There is no generic wrongful termination cause of action in the state of New Jersey. The act has to be somehow linked to acts of management which are specifically proscribed by either the courts or by the legislature. For example, in negligence or tort law, you might have simple negligence. You may also have other specific types of causes of action within the negligence world, but you do not have that in the employment world where it is more specific. We get many calls regarding people who, on a visceral level, were wrongfully terminated for professing things that are unethical, immoral, or unprofessional. But those kinds of causes of action by themselves do not exist in New Jersey. They have to be specifically linked to behavior that the legislature or courts say is illegal.
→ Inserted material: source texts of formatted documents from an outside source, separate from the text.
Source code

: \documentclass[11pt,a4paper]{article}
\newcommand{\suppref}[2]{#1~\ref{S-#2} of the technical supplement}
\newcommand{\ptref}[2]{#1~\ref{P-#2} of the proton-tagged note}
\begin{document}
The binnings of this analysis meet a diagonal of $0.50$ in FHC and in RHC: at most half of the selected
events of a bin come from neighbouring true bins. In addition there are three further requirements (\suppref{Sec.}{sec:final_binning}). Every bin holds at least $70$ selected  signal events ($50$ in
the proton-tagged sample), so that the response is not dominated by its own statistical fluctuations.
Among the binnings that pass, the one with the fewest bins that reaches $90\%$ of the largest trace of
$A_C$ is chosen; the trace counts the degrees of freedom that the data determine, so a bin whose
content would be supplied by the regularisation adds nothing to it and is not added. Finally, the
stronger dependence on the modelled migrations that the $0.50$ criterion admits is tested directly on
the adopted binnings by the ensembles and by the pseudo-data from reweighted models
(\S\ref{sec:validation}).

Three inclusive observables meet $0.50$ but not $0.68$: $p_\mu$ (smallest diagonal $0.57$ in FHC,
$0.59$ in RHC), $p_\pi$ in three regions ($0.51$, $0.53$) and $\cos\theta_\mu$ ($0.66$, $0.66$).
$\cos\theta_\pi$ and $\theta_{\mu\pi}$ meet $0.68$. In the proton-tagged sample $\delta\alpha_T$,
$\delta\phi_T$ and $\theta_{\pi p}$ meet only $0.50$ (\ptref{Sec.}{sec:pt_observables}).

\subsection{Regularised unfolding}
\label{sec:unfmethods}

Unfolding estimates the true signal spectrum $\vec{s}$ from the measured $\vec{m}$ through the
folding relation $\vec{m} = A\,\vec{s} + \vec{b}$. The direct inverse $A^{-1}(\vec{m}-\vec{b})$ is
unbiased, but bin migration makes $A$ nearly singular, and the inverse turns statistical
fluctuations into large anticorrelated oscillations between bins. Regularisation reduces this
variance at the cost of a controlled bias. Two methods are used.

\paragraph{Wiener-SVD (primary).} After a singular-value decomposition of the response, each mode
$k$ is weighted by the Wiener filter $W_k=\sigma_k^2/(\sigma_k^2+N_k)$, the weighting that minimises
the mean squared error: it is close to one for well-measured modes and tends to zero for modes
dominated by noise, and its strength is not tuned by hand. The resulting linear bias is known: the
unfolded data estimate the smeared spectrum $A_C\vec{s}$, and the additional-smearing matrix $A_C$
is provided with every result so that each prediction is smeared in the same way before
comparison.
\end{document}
For example, if management comes in one morning and just feels like firing someone for no reason at all and subsequently fires you even though you are the greatest and the longest-tenured employee in New Jersey, the fact that there is no real reason for the termination does not necessarily make these circumstances unlawful. Most companies are trying to run an efficient profitable business, so arbitrary decision-making like that does not happen very often. Nevertheless, it is possible that this kind of situation could arise and if that were the case without other factors, that person would have no recourse.
The behavior of management has to be something specifically proscribed by the legislature or the courts or else the termination in question will not be actionable as a matter of law.